Entre muitos, destacamos nomes como Addams, Arno, Bateman, All Capp, André François, Gulbransson, Heine, Hoffnung, Levine, Searle, Steadman, Steinberg, Ungerer, Grosz, McCay, Dubout…

A partir de agora, a esses nomes associam-se o António, Bandeira, Carlos «Z», Cid, Mais, Netello, Pedro Palma, Rui, Vasco, Vitor e Zé Manel, numa selecção realizada por uma delegação do museu (com minha orientação), que se deslocou este mês a Portugal.

Desconhecendo totalmente a arte portuguesa, foram alertados para o alto padrão de qualidade estética e humorística dos artistas portugueses pelos catálogos dos cinco Salões Nacionais de Caricatura já realizados, organismo que promove anualmente os artistas nacionais, enviando os catálogos das suas iniciativas aos maiores museus de humor do mundo. Esta visão foi enriquecida, ao visitarem em Janeiro a exposição Encontro Luso-Brasileiro de Humor no Museu de Arte Moderna do Rio de Janeiro, organizado pelo S.N.C. / Casa do Humor de Lisboa (OMS).
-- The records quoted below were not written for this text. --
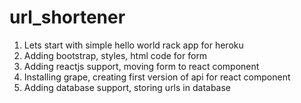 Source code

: # url_shortener

1. Lets start with simple hello world rack app for heroku
2. Adding bootstrap, styles, html code for form
3. Adding reactjs support, moving form to react component
4. Installing grape, creating first version of api for react component
5. Adding database support, storing urls in database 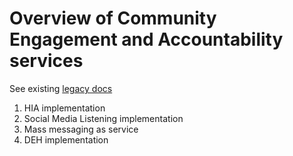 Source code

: # Overview of Community Engagement and Accountability services
See existing [legacy docs](https://github.com/rodekruis/CEA-IM-Services/wiki)

1. HIA implementation
2. Social Media Listening implementation
3. Mass messaging as service
4. DEH implementation
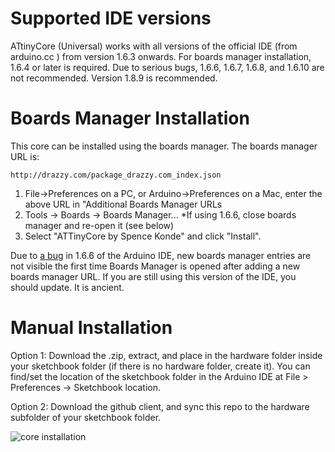 Supported IDE versions
============
ATtinyCore (Universal) works with all versions of the official IDE (from arduino.cc ) from version 1.6.3 onwards. For boards manager installation, 1.6.4 or later is required. Due to serious bugs, 1.6.6, 1.6.7, 1.6.8, and 1.6.10 are not recommended. Version 1.8.9 is recommended. 

Boards Manager Installation
============

This core can be installed using the boards manager. The boards manager URL is:

`http://drazzy.com/package_drazzy.com_index.json`

1. File->Preferences on a PC, or Arduino->Preferences on a Mac, enter the above URL in "Additional Boards Manager URLs
2. Tools -> Boards -> Boards Manager...
  *If using 1.6.6, close boards manager and re-open it (see below)
3. Select "ATTinyCore by Spence Konde" and click "Install".

Due to [a bug](https://github.com/arduino/Arduino/issues/3795) in 1.6.6 of the Arduino IDE, new boards manager entries are not visible the first time Boards Manager is opened after adding a new boards manager URL. If you are still using this version of the IDE, you should update. It is ancient.

Manual Installation
============
Option 1: Download the .zip, extract, and place in the hardware folder inside your sketchbook folder (if there is no hardware folder, create it). You can find/set the location of the sketchbook folder in the Arduino IDE at File > Preferences -> Sketchbook location.

Option 2: Download the github client, and sync this repo to the hardware subfolder of your sketchbook folder.


![core installation](http://drazzy.com/e/img/coreinstall.jpg "You want it to look like this")
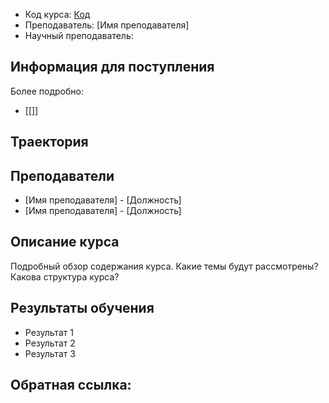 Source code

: 
- Код курса: [Код]()
- Преподаватель: [Имя преподавателя]
- Научный преподаватель: 

## Информация для поступления


Более подробно:
- [[]]

## Траектория



## Преподаватели
- [Имя преподавателя] - [Должность]
- [Имя преподавателя] - [Должность]

## Описание курса
Подробный обзор содержания курса. Какие темы будут рассмотрены? Какова структура курса?

## Результаты обучения
- Результат 1
- Результат 2
- Результат 3

**Обратная ссылка**:
-  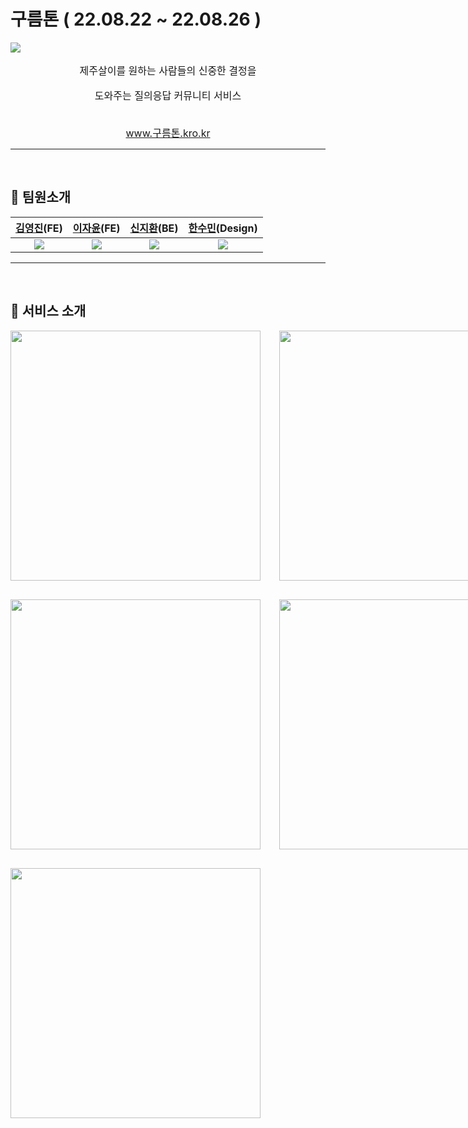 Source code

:# 구름톤 ( 22.08.22 ~ 22.08.26 )

<img src="https://i.imgur.com/462jHIM.png">

<br />

<div style="text-align:center; font-size:16px;">
    <p>제주살이를 원하는 사람들의 신중한 결정을</p> 
    <p>도와주는 질의응답 커뮤니티 서비스</p>
    <br />
    <a href="www.구름톤.kro.kr">www.구름톤.kro.kr</a>
</div>

---

<br />

## 👨 팀원소개

|   [김영진](https://github.com/jin-Pro)(FE)    |   [이자윤](https://github.com/jaypedia)(FE)   |  [신지환](https://github.com/sgh002400)(BE)   |              [한수민]()(Design)               |
| :-------------------------------------------: | :-------------------------------------------: | :-------------------------------------------: | :-------------------------------------------: |
| <img src="https://i.imgur.com/f4YACN5.png" /> | <img src="https://i.imgur.com/PvuUb04.png" /> | <img src="https://i.imgur.com/OFabSLe.png" /> | <img src="https://i.imgur.com/AvSC2Jl.png" /> |

---

<br />

## 🥇 서비스 소개

<div style="display:grid; grid-template-columns: repeat(2, 1fr); row-gap: 30px; column-gap:30px;">
    <img src="https://i.imgur.com/ktoqP6R.png" height="400"/>
    <img src="https://i.imgur.com/arQgFYu.png" height="400"/>
    <img src="https://i.imgur.com/6JB0yA0.png" height="400"/>
    <img src="https://i.imgur.com/y7XSOwz.png" height="400"/>
    <img src="https://i.imgur.com/bUCfsf0.png" height="400"/>
</div>
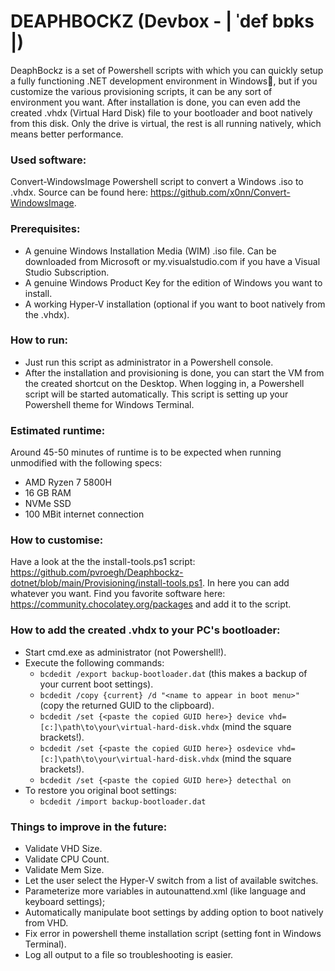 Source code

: # DEAPHBOCKZ (Devbox - | ˈdef bɒks |) 
DeaphBockz is a set of Powershell scripts with which you can quickly setup 
a fully functioning .NET development environment in Windows🤘, but if 
you customize the various provisioning scripts, it can be any sort of 
environment you want. After installation is done, you can even 
add the created .vhdx (Virtual Hard Disk) file to your bootloader
and boot natively from this disk. Only the drive is virtual, the rest 
is all running natively, which means better performance. 

### Used software:
Convert-WindowsImage Powershell script to convert a Windows .iso to .vhdx. Source can be found here: https://github.com/x0nn/Convert-WindowsImage.

### Prerequisites:
- A genuine Windows Installation Media (WIM) .iso file. Can be downloaded from Microsoft or my.visualstudio.com if you have a Visual Studio Subscription.
- A genuine Windows Product Key for the edition of Windows you want to install.
- A working Hyper-V installation (optional if you want to boot natively from the .vhdx).

### How to run:
- Just run this script as administrator in a Powershell console.
- After the installation and provisioning is done, you can start the VM
  from the created shortcut on the Desktop. When logging in, a Powershell
  script will be started automatically. This script is setting up your
  Powershell theme for Windows Terminal.

### Estimated runtime:
Around 45-50 minutes of runtime is to be expected when running unmodified with the following specs:
- AMD Ryzen 7 5800H 
- 16 GB RAM
- NVMe SSD
- 100 MBit internet connection

### How to customise:
Have a look at the the install-tools.ps1 script: https://github.com/pvroegh/Deaphbockz-dotnet/blob/main/Provisioning/install-tools.ps1.
In here you can add whatever you want. Find you favorite software here: https://community.chocolatey.org/packages and add it to the script.
  
### How to add the created .vhdx to your PC's bootloader:
- Start cmd.exe as administrator (not Powershell!).
- Execute the following commands: 
  - `bcdedit /export backup-bootloader.dat` (this makes a backup of your current boot settings).
  - `bcdedit /copy {current} /d "<name to appear in boot menu>"` (copy the returned GUID to the clipboard).
  - `bcdedit /set {<paste the copied GUID here>} device vhd=[c:]\path\to\your\virtual-hard-disk.vhdx` (mind the square brackets!).
  - `bcdedit /set {<paste the copied GUID here>} osdevice vhd=[c:]\path\to\your\virtual-hard-disk.vhdx` (mind the square brackets!).
  - `bcdedit /set {<paste the copied GUID here>} detecthal on`
- To restore you original boot settings:
  - `bcdedit /import backup-bootloader.dat`

### Things to improve in the future:
- Validate VHD Size.
- Validate CPU Count.
- Validate Mem Size.
- Let the user select the Hyper-V switch from a list of available switches.
- Parameterize more variables in autounattend.xml (like language and keyboard settings);
- Automatically manipulate boot settings by adding option to boot natively from VHD.
- Fix error in powershell theme installation script (setting font in Windows Terminal).
- Log all output to a file so troubleshooting is easier.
Depois de vários contactos do Museu comigo, concretizou-se agora o encontro físico, do qual resultou a aquisição de meia centena de obras. Ficou apenas uma mágoa, a de ainda não terem conseguido adquirir uma obra do mestre João Abel Manta, sem a qual a representação portuguesa nunca ficará completa. Ficou, porém, ainda a esperança de se conseguir colocar uma obra sua ao lado de Steinberg…

Para melhor conhecimento deste museu, entrevistamos o seu curador, Jürg Spärh.
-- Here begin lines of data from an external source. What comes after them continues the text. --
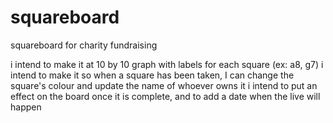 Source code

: # squareboard
squareboard for charity fundraising

i intend to make it at 10 by 10 graph with labels for each square (ex: a8, g7)
i intend to make it so when a square has been taken, I can change the square's colour and update the name of whoever owns it
i intend to put an effect on the board once it is complete, and to add a date when the live will happen
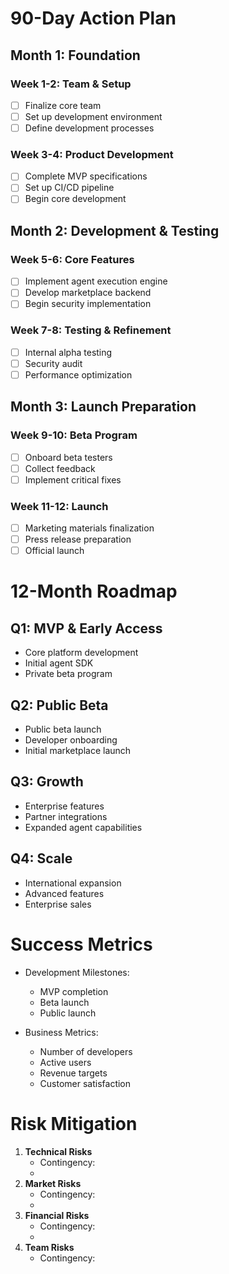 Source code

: # 90-Day Action Plan

## Month 1: Foundation
### Week 1-2: Team & Setup
- [ ] Finalize core team
- [ ] Set up development environment
- [ ] Define development processes

### Week 3-4: Product Development
- [ ] Complete MVP specifications
- [ ] Set up CI/CD pipeline
- [ ] Begin core development

## Month 2: Development & Testing
### Week 5-6: Core Features
- [ ] Implement agent execution engine
- [ ] Develop marketplace backend
- [ ] Begin security implementation

### Week 7-8: Testing & Refinement
- [ ] Internal alpha testing
- [ ] Security audit
- [ ] Performance optimization

## Month 3: Launch Preparation
### Week 9-10: Beta Program
- [ ] Onboard beta testers
- [ ] Collect feedback
- [ ] Implement critical fixes

### Week 11-12: Launch
- [ ] Marketing materials finalization
- [ ] Press release preparation
- [ ] Official launch

# 12-Month Roadmap

## Q1: MVP & Early Access
- Core platform development
- Initial agent SDK
- Private beta program

## Q2: Public Beta
- Public beta launch
- Developer onboarding
- Initial marketplace launch

## Q3: Growth
- Enterprise features
- Partner integrations
- Expanded agent capabilities

## Q4: Scale
- International expansion
- Advanced features
- Enterprise sales

# Success Metrics
- Development Milestones:
  - MVP completion
  - Beta launch
  - Public launch

- Business Metrics:
  - Number of developers
  - Active users
  - Revenue targets
  - Customer satisfaction

# Risk Mitigation
1. **Technical Risks**
   - Contingency:
   - 
2. **Market Risks**
   - Contingency:
   - 
3. **Financial Risks**
   - Contingency:
   - 
4. **Team Risks**
   - Contingency:
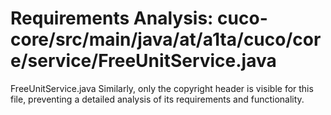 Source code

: # Requirements Analysis: cuco-core/src/main/java/at/a1ta/cuco/core/service/FreeUnitService.java

FreeUnitService.java
Similarly, only the copyright header is visible for this file, preventing a detailed analysis of its requirements and functionality. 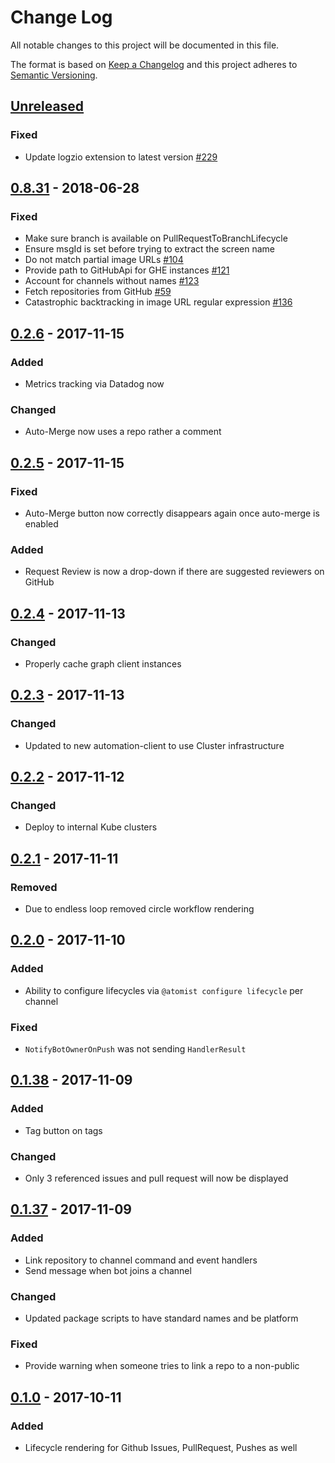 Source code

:# Change Log

All notable changes to this project will be documented in this file.

The format is based on [Keep a Changelog](http://keepachangelog.com/)
and this project adheres to [Semantic Versioning](http://semver.org/).

## [Unreleased](https://github.com/atomist/lifecycle-automation/compare/0.8.31...HEAD)

### Fixed

-   Update logzio extension to latest version [#229](https://github.com/atomist/lifecycle-automation/issues/229)

## [0.8.31](https://github.com/atomist/lifecycle-automation/compare/0.2.6...0.8.31) - 2018-06-28

### Fixed

-   Make sure branch is available on PullRequestToBranchLifecycle
-   Ensure msgId is set before trying to extract the screen name
-   Do not match partial image URLs [#104](https://github.com/atomist/lifecycle-automation/issues/104)
-   Provide path to GitHubApi for GHE instances [#121](https://github.com/atomist/lifecycle-automation/issues/121)
-   Account for channels without names [#123](https://github.com/atomist/lifecycle-automation/issues/123)
-   Fetch repositories from GitHub [#59](https://github.com/atomist/lifecycle-automation/issues/59)
-   Catastrophic backtracking in image URL regular expression [#136](https://github.com/atomist/lifecycle-automation/issues/136)

## [0.2.6](https://github.com/atomist/lifecycle-automation/compare/0.2.5...0.2.6) - 2017-11-15

### Added

-   Metrics tracking via Datadog now

### Changed

-   Auto-Merge now uses a repo rather a comment

## [0.2.5](https://github.com/atomist/lifecycle-automation/compare/0.2.4...0.2.5) - 2017-11-15

### Fixed

-   Auto-Merge button now correctly disappears again once auto-merge is enabled

### Added

-   Request Review is now a drop-down if there are suggested reviewers on GitHub

## [0.2.4](https://github.com/atomist/lifecycle-automation/compare/0.2.3...0.2.4) - 2017-11-13

### Changed

-   Properly cache graph client instances

## [0.2.3](https://github.com/atomist/lifecycle-automation/compare/0.2.2...0.2.3) - 2017-11-13

### Changed

-   Updated to new automation-client to use Cluster infrastructure

## [0.2.2](https://github.com/atomist/lifecycle-automation/compare/0.2.1...0.2.2) - 2017-11-12

### Changed

-   Deploy to internal Kube clusters

## [0.2.1](https://github.com/atomist/lifecycle-automation/compare/0.2.0...0.2.1) - 2017-11-11

### Removed

-   Due to endless loop removed circle workflow rendering

## [0.2.0](https://github.com/atomist/lifecycle-automation/compare/0.1.38...0.2.0) - 2017-11-10

### Added

-   Ability to configure lifecycles via `@atomist configure lifecycle` per channel

### Fixed

-   `NotifyBotOwnerOnPush` was not sending `HandlerResult`

## [0.1.38](https://github.com/atomist/lifecycle-automation/compare/0.1.37...0.1.38) - 2017-11-09

### Added

-   Tag button on tags

### Changed

-   Only 3 referenced issues and pull request will now be displayed

## [0.1.37](https://github.com/atomist/lifecycle-automation/compare/0.1.36...0.1.37) - 2017-11-09

### Added

-   Link repository to channel command and event handlers
-   Send message when bot joins a channel

### Changed

-   Updated package scripts to have standard names and be platform

### Fixed

-   Provide warning when someone tries to link a repo to a non-public

## [0.1.0](https://github.com/atomist/lifecycle-automation/tree/0.1.0) - 2017-10-11

### Added

-   Lifecycle rendering for Github Issues, PullRequest, Pushes as well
OMS – Como se iniciou este projecto?

Jürg Spärh – Como um sonho de Dieter Burckhardt, que era um homem de negócios ligado ao campo da química. Quando se reformou, em 1976, começou a colecionar originais de caricatura. Como era apenas um amador, e não um verdadeiro especialista, um dia apresentou-me o seu projecto de colecção aberta ao grande público, convidando-me para conselheiro artístico.

Estávamos em 1978 e já tinha algumas obras, mas a partir de agora íamos fazer aquisições sistemáticas. Naturalmente, começamos pelos suíços. Desde aí, temos percorrido país por país (Portugal é o trigésimo quinto), a escolher trabalhos dos melhores artistas nacionais. Eu servia de conselheiro artístico e ele escolhia. Agora que o sr. Burckhardt faleceu (em Fevereiro último), faço as aquisições sozinho.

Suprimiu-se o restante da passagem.